- **Prompt**: Restate every record exactly as it is written, while omitting the pictures it holds.

[Items from a dataset]

───

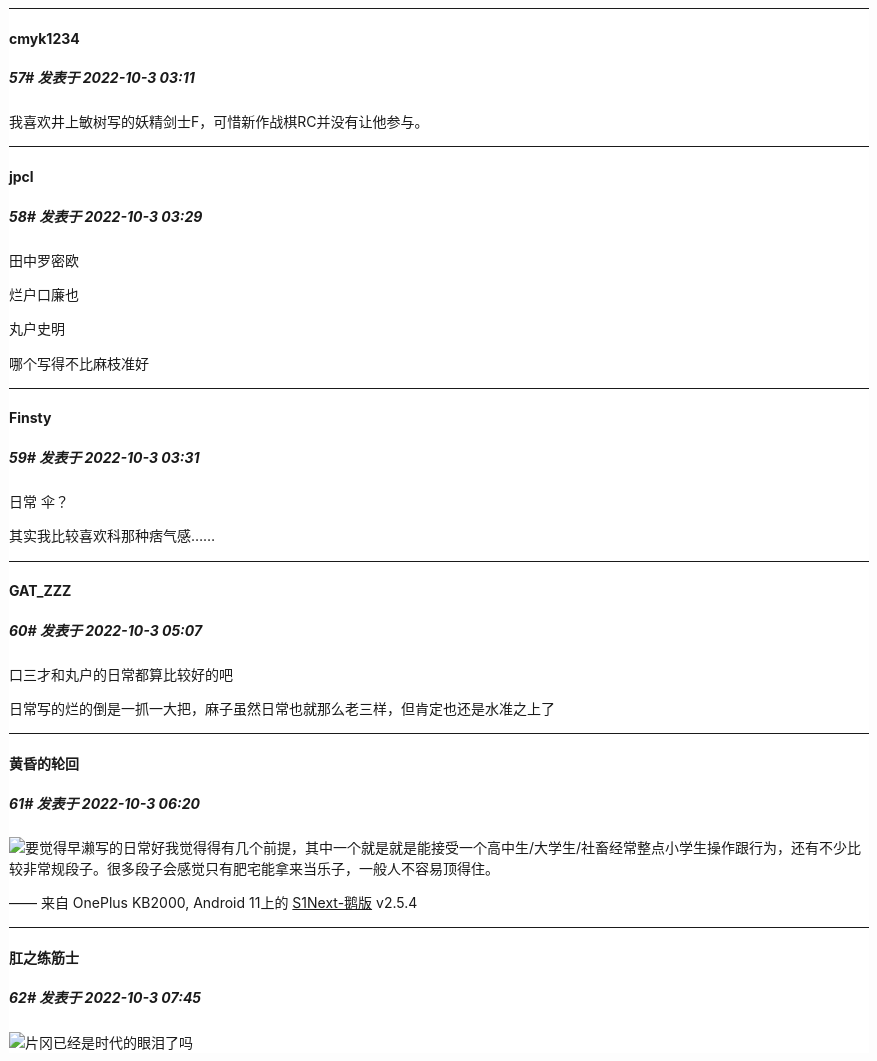 *****

####  cmyk1234  
##### 57#       发表于 2022-10-3 03:11

我喜欢井上敏树写的妖精剑士F，可惜新作战棋RC并没有让他参与。

*****

####  jpcl  
##### 58#       发表于 2022-10-3 03:29

田中罗密欧

烂户口廉也

丸户史明

哪个写得不比麻枝准好

*****

####  Finsty  
##### 59#       发表于 2022-10-3 03:31

日常 伞？

其实我比较喜欢科那种痞气感……

*****

####  GAT_ZZZ  
##### 60#       发表于 2022-10-3 05:07

口三才和丸户的日常都算比较好的吧

日常写的烂的倒是一抓一大把，麻子虽然日常也就那么老三样，但肯定也还是水准之上了



*****

####  黄昏的轮回  
##### 61#       发表于 2022-10-3 06:20

<img src="https://static.saraba1st.com/image/smiley/face2017/067.png" referrerpolicy="no-referrer">要觉得早濑写的日常好我觉得得有几个前提，其中一个就是就是能接受一个高中生/大学生/社畜经常整点小学生操作跟行为，还有不少比较非常规段子。很多段子会感觉只有肥宅能拿来当乐子，一般人不容易顶得住。

—— 来自 OnePlus KB2000, Android 11上的 [S1Next-鹅版](https://github.com/ykrank/S1-Next/releases) v2.5.4



*****

####  肛之练筋士  
##### 62#       发表于 2022-10-3 07:45

<img src="https://static.saraba1st.com/image/smiley/face2017/135.png" referrerpolicy="no-referrer">片冈已经是时代的眼泪了吗
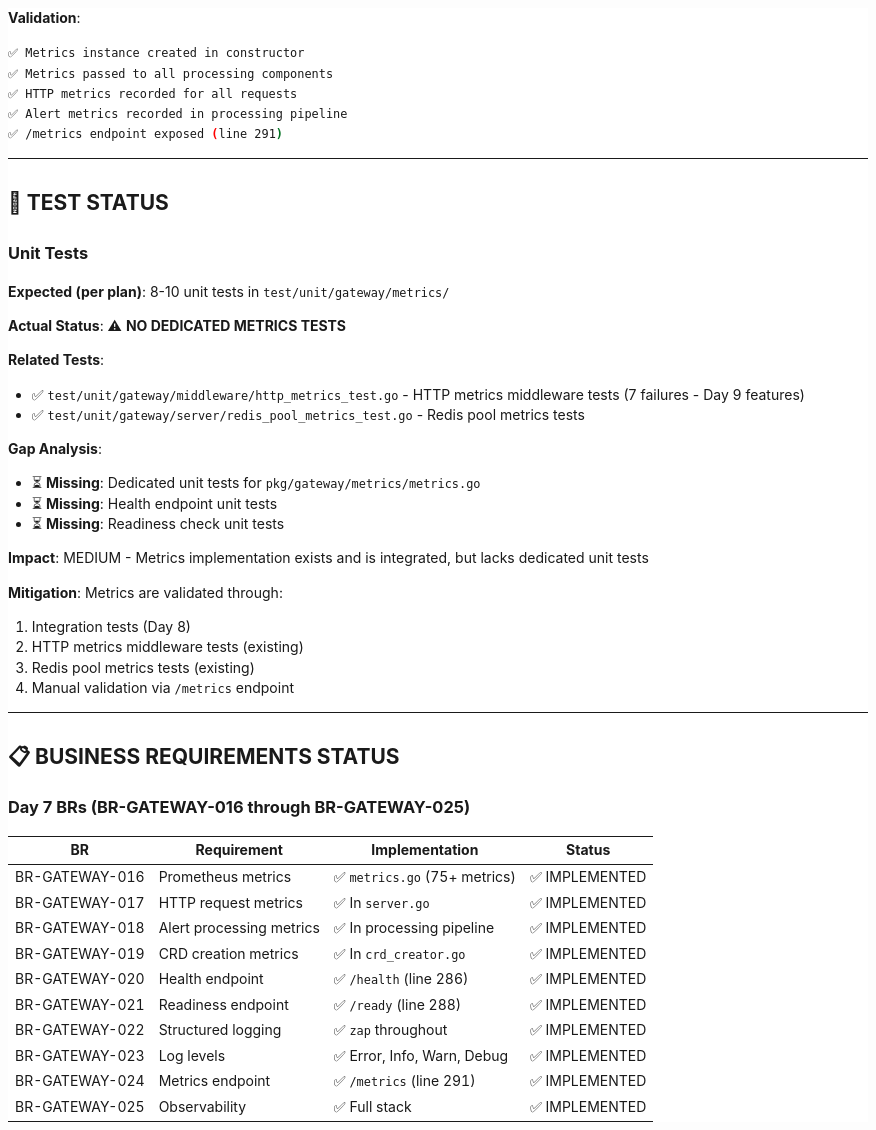 **Validation**:
```bash
✅ Metrics instance created in constructor
✅ Metrics passed to all processing components
✅ HTTP metrics recorded for all requests
✅ Alert metrics recorded in processing pipeline
✅ /metrics endpoint exposed (line 291)
```

---

## 🧪 **TEST STATUS**

### Unit Tests

**Expected (per plan)**: 8-10 unit tests in `test/unit/gateway/metrics/`

**Actual Status**: ⚠️ **NO DEDICATED METRICS TESTS**

**Related Tests**:
- ✅ `test/unit/gateway/middleware/http_metrics_test.go` - HTTP metrics middleware tests (7 failures - Day 9 features)
- ✅ `test/unit/gateway/server/redis_pool_metrics_test.go` - Redis pool metrics tests

**Gap Analysis**:
- ⏳ **Missing**: Dedicated unit tests for `pkg/gateway/metrics/metrics.go`
- ⏳ **Missing**: Health endpoint unit tests
- ⏳ **Missing**: Readiness check unit tests

**Impact**: MEDIUM - Metrics implementation exists and is integrated, but lacks dedicated unit tests

**Mitigation**: Metrics are validated through:
1. Integration tests (Day 8)
2. HTTP metrics middleware tests (existing)
3. Redis pool metrics tests (existing)
4. Manual validation via `/metrics` endpoint

---

## 📋 **BUSINESS REQUIREMENTS STATUS**

### Day 7 BRs (BR-GATEWAY-016 through BR-GATEWAY-025)

| BR | Requirement | Implementation | Status |
|----|-------------|----------------|--------|
| BR-GATEWAY-016 | Prometheus metrics | ✅ `metrics.go` (75+ metrics) | ✅ IMPLEMENTED |
| BR-GATEWAY-017 | HTTP request metrics | ✅ In `server.go` | ✅ IMPLEMENTED |
| BR-GATEWAY-018 | Alert processing metrics | ✅ In processing pipeline | ✅ IMPLEMENTED |
| BR-GATEWAY-019 | CRD creation metrics | ✅ In `crd_creator.go` | ✅ IMPLEMENTED |
| BR-GATEWAY-020 | Health endpoint | ✅ `/health` (line 286) | ✅ IMPLEMENTED |
| BR-GATEWAY-021 | Readiness endpoint | ✅ `/ready` (line 288) | ✅ IMPLEMENTED |
| BR-GATEWAY-022 | Structured logging | ✅ `zap` throughout | ✅ IMPLEMENTED |
| BR-GATEWAY-023 | Log levels | ✅ Error, Info, Warn, Debug | ✅ IMPLEMENTED |
| BR-GATEWAY-024 | Metrics endpoint | ✅ `/metrics` (line 291) | ✅ IMPLEMENTED |
| BR-GATEWAY-025 | Observability | ✅ Full stack | ✅ IMPLEMENTED |
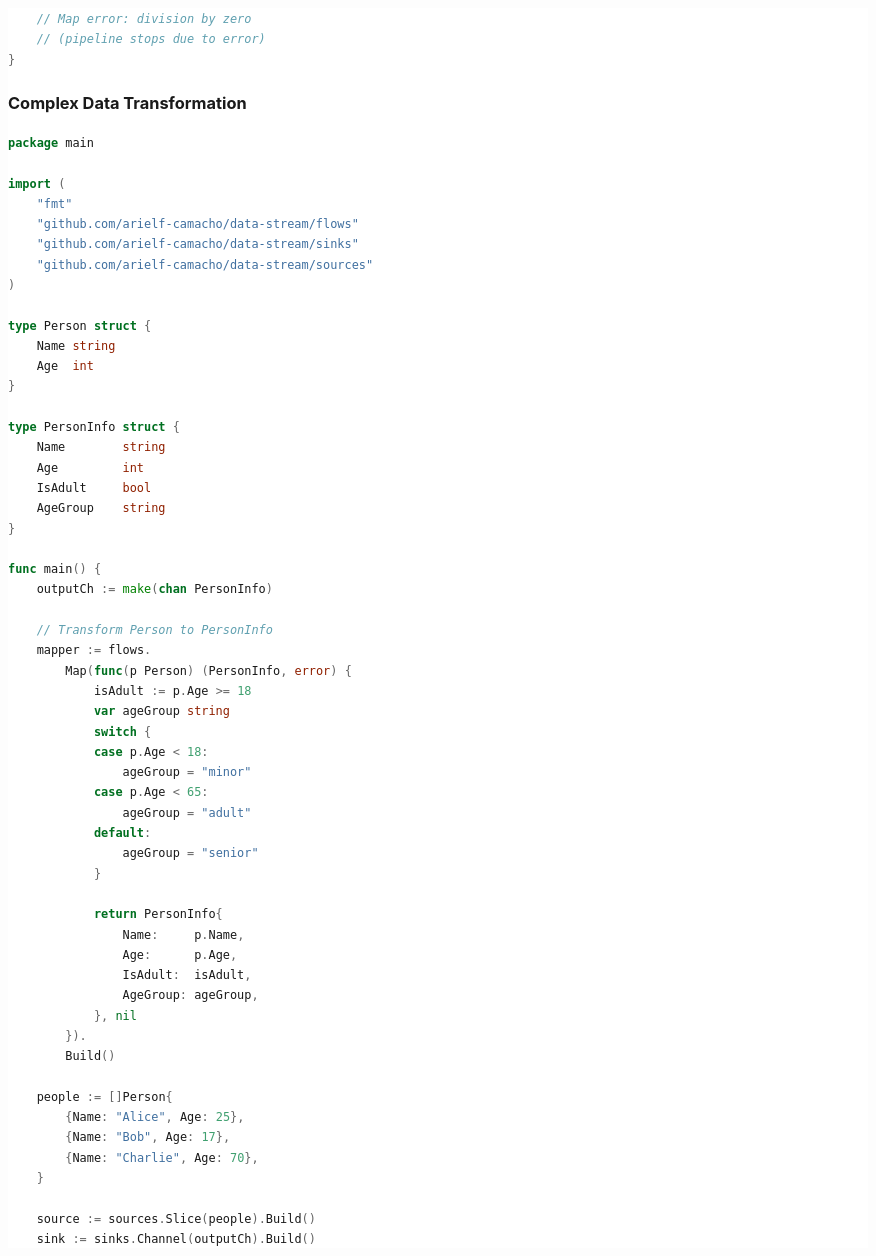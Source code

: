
 ```go
    // Map error: division by zero
    // (pipeline stops due to error)
}
```

### Complex Data Transformation

```go
package main

import (
    "fmt"
    "github.com/arielf-camacho/data-stream/flows"
    "github.com/arielf-camacho/data-stream/sinks"
    "github.com/arielf-camacho/data-stream/sources"
)

type Person struct {
    Name string
    Age  int
}

type PersonInfo struct {
    Name        string
    Age         int
    IsAdult     bool
    AgeGroup    string
}

func main() {
    outputCh := make(chan PersonInfo)

    // Transform Person to PersonInfo
    mapper := flows.
        Map(func(p Person) (PersonInfo, error) {
            isAdult := p.Age >= 18
            var ageGroup string
            switch {
            case p.Age < 18:
                ageGroup = "minor"
            case p.Age < 65:
                ageGroup = "adult"
            default:
                ageGroup = "senior"
            }

            return PersonInfo{
                Name:     p.Name,
                Age:      p.Age,
                IsAdult:  isAdult,
                AgeGroup: ageGroup,
            }, nil
        }).
        Build()

    people := []Person{
        {Name: "Alice", Age: 25},
        {Name: "Bob", Age: 17},
        {Name: "Charlie", Age: 70},
    }

    source := sources.Slice(people).Build()
    sink := sinks.Channel(outputCh).Build()
```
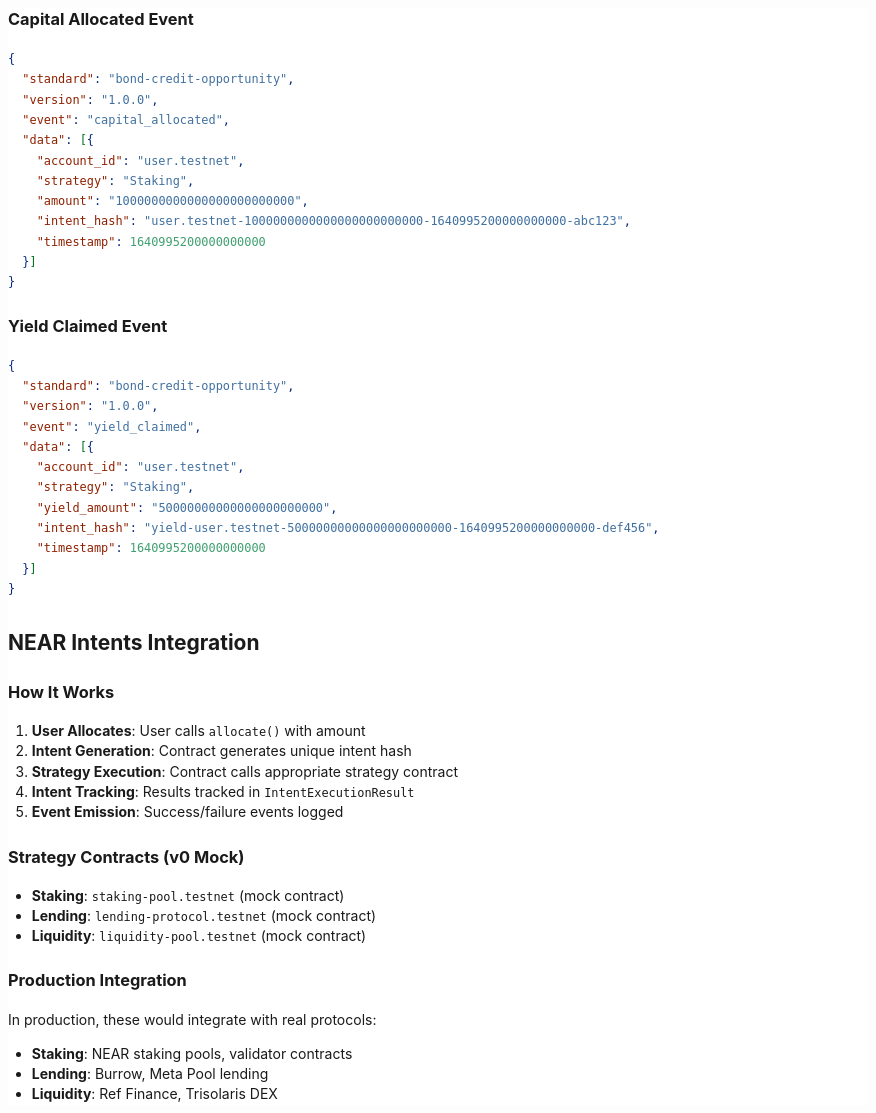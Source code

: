 ### Capital Allocated Event
```json
{
  "standard": "bond-credit-opportunity",
  "version": "1.0.0",
  "event": "capital_allocated",
  "data": [{
    "account_id": "user.testnet",
    "strategy": "Staking",
    "amount": "1000000000000000000000000",
    "intent_hash": "user.testnet-1000000000000000000000000-1640995200000000000-abc123",
    "timestamp": 1640995200000000000
  }]
}
```

### Yield Claimed Event
```json
{
  "standard": "bond-credit-opportunity",
  "version": "1.0.0",
  "event": "yield_claimed",
  "data": [{
    "account_id": "user.testnet",
    "strategy": "Staking",
    "yield_amount": "50000000000000000000000",
    "intent_hash": "yield-user.testnet-50000000000000000000000-1640995200000000000-def456",
    "timestamp": 1640995200000000000
  }]
}
```

## NEAR Intents Integration

### How It Works
1. **User Allocates**: User calls `allocate()` with amount
2. **Intent Generation**: Contract generates unique intent hash
3. **Strategy Execution**: Contract calls appropriate strategy contract
4. **Intent Tracking**: Results tracked in `IntentExecutionResult`
5. **Event Emission**: Success/failure events logged

### Strategy Contracts (v0 Mock)
- **Staking**: `staking-pool.testnet` (mock contract)
- **Lending**: `lending-protocol.testnet` (mock contract)
- **Liquidity**: `liquidity-pool.testnet` (mock contract)

### Production Integration
In production, these would integrate with real protocols:
- **Staking**: NEAR staking pools, validator contracts
- **Lending**: Burrow, Meta Pool lending
- **Liquidity**: Ref Finance, Trisolaris DEX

───

- **Task answer**:
 *****

####  cmyk1234  
##### 57#       发表于 2022-10-3 03:11

我喜欢井上敏树写的妖精剑士F，可惜新作战棋RC并没有让他参与。

*****

####  jpcl  
##### 58#       发表于 2022-10-3 03:29

田中罗密欧

烂户口廉也

丸户史明

哪个写得不比麻枝准好

*****

####  Finsty  
##### 59#       发表于 2022-10-3 03:31

日常 伞？

其实我比较喜欢科那种痞气感……

*****

####  GAT_ZZZ  
##### 60#       发表于 2022-10-3 05:07

口三才和丸户的日常都算比较好的吧

日常写的烂的倒是一抓一大把，麻子虽然日常也就那么老三样，但肯定也还是水准之上了



*****

####  黄昏的轮回  
##### 61#       发表于 2022-10-3 06:20

<img src="https://static.saraba1st.com/image/smiley/face2017/067.png" referrerpolicy="no-referrer">要觉得早濑写的日常好我觉得得有几个前提，其中一个就是就是能接受一个高中生/大学生/社畜经常整点小学生操作跟行为，还有不少比较非常规段子。很多段子会感觉只有肥宅能拿来当乐子，一般人不容易顶得住。

—— 来自 OnePlus KB2000, Android 11上的 [S1Next-鹅版](https://github.com/ykrank/S1-Next/releases) v2.5.4



*****

####  肛之练筋士  
##### 62#       发表于 2022-10-3 07:45

<img src="https://static.saraba1st.com/image/smiley/face2017/135.png" referrerpolicy="no-referrer">片冈已经是时代的眼泪了吗
 **Validation**:
```bash
✅ Metrics instance created in constructor
✅ Metrics passed to all processing components
✅ HTTP metrics recorded for all requests
✅ Alert metrics recorded in processing pipeline
✅ /metrics endpoint exposed (line 291)
```

---

## 🧪 **TEST STATUS**

### Unit Tests

**Expected (per plan)**: 8-10 unit tests in `test/unit/gateway/metrics/`

**Actual Status**: ⚠️ **NO DEDICATED METRICS TESTS**

**Related Tests**:
- ✅ `test/unit/gateway/middleware/http_metrics_test.go` - HTTP metrics middleware tests (7 failures - Day 9 features)
- ✅ `test/unit/gateway/server/redis_pool_metrics_test.go` - Redis pool metrics tests

**Gap Analysis**:
- ⏳ **Missing**: Dedicated unit tests for `pkg/gateway/metrics/metrics.go`
- ⏳ **Missing**: Health endpoint unit tests
- ⏳ **Missing**: Readiness check unit tests

**Impact**: MEDIUM - Metrics implementation exists and is integrated, but lacks dedicated unit tests

**Mitigation**: Metrics are validated through:
1. Integration tests (Day 8)
2. HTTP metrics middleware tests (existing)
3. Redis pool metrics tests (existing)
4. Manual validation via `/metrics` endpoint

---

## 📋 **BUSINESS REQUIREMENTS STATUS**

### Day 7 BRs (BR-GATEWAY-016 through BR-GATEWAY-025)

| BR | Requirement | Implementation | Status |
|----|-------------|----------------|--------|
| BR-GATEWAY-016 | Prometheus metrics | ✅ `metrics.go` (75+ metrics) | ✅ IMPLEMENTED |
| BR-GATEWAY-017 | HTTP request metrics | ✅ In `server.go` | ✅ IMPLEMENTED |
| BR-GATEWAY-018 | Alert processing metrics | ✅ In processing pipeline | ✅ IMPLEMENTED |
| BR-GATEWAY-019 | CRD creation metrics | ✅ In `crd_creator.go` | ✅ IMPLEMENTED |
| BR-GATEWAY-020 | Health endpoint | ✅ `/health` (line 286) | ✅ IMPLEMENTED |
| BR-GATEWAY-021 | Readiness endpoint | ✅ `/ready` (line 288) | ✅ IMPLEMENTED |
| BR-GATEWAY-022 | Structured logging | ✅ `zap` throughout | ✅ IMPLEMENTED |
| BR-GATEWAY-023 | Log levels | ✅ Error, Info, Warn, Debug | ✅ IMPLEMENTED |
| BR-GATEWAY-024 | Metrics endpoint | ✅ `/metrics` (line 291) | ✅ IMPLEMENTED |
| BR-GATEWAY-025 | Observability | ✅ Full stack | ✅ IMPLEMENTED |
Source code

:
 ```go
    // Map error: division by zero
    // (pipeline stops due to error)
}
```

### Complex Data Transformation

```go
package main

import (
    "fmt"
    "github.com/arielf-camacho/data-stream/flows"
    "github.com/arielf-camacho/data-stream/sinks"
    "github.com/arielf-camacho/data-stream/sources"
)

type Person struct {
    Name string
    Age  int
}

type PersonInfo struct {
    Name        string
    Age         int
    IsAdult     bool
    AgeGroup    string
}

func main() {
    outputCh := make(chan PersonInfo)

    // Transform Person to PersonInfo
    mapper := flows.
        Map(func(p Person) (PersonInfo, error) {
            isAdult := p.Age >= 18
            var ageGroup string
            switch {
            case p.Age < 18:
                ageGroup = "minor"
            case p.Age < 65:
                ageGroup = "adult"
            default:
                ageGroup = "senior"
            }

            return PersonInfo{
                Name:     p.Name,
                Age:      p.Age,
                IsAdult:  isAdult,
                AgeGroup: ageGroup,
            }, nil
        }).
        Build()

    people := []Person{
        {Name: "Alice", Age: 25},
        {Name: "Bob", Age: 17},
        {Name: "Charlie", Age: 70},
    }

    source := sources.Slice(people).Build()
    sink := sinks.Channel(outputCh).Build()
```
Source code

: ### Capital Allocated Event
```json
{
  "standard": "bond-credit-opportunity",
  "version": "1.0.0",
  "event": "capital_allocated",
  "data": [{
    "account_id": "user.testnet",
    "strategy": "Staking",
    "amount": "1000000000000000000000000",
    "intent_hash": "user.testnet-1000000000000000000000000-1640995200000000000-abc123",
    "timestamp": 1640995200000000000
  }]
}
```

### Yield Claimed Event
```json
{
  "standard": "bond-credit-opportunity",
  "version": "1.0.0",
  "event": "yield_claimed",
  "data": [{
    "account_id": "user.testnet",
    "strategy": "Staking",
    "yield_amount": "50000000000000000000000",
    "intent_hash": "yield-user.testnet-50000000000000000000000-1640995200000000000-def456",
    "timestamp": 1640995200000000000
  }]
}
```

## NEAR Intents Integration

### How It Works
1. **User Allocates**: User calls `allocate()` with amount
2. **Intent Generation**: Contract generates unique intent hash
3. **Strategy Execution**: Contract calls appropriate strategy contract
4. **Intent Tracking**: Results tracked in `IntentExecutionResult`
5. **Event Emission**: Success/failure events logged

### Strategy Contracts (v0 Mock)
- **Staking**: `staking-pool.testnet` (mock contract)
- **Lending**: `lending-protocol.testnet` (mock contract)
- **Liquidity**: `liquidity-pool.testnet` (mock contract)

### Production Integration
In production, these would integrate with real protocols:
- **Staking**: NEAR staking pools, validator contracts
- **Lending**: Burrow, Meta Pool lending
- **Liquidity**: Ref Finance, Trisolaris DEX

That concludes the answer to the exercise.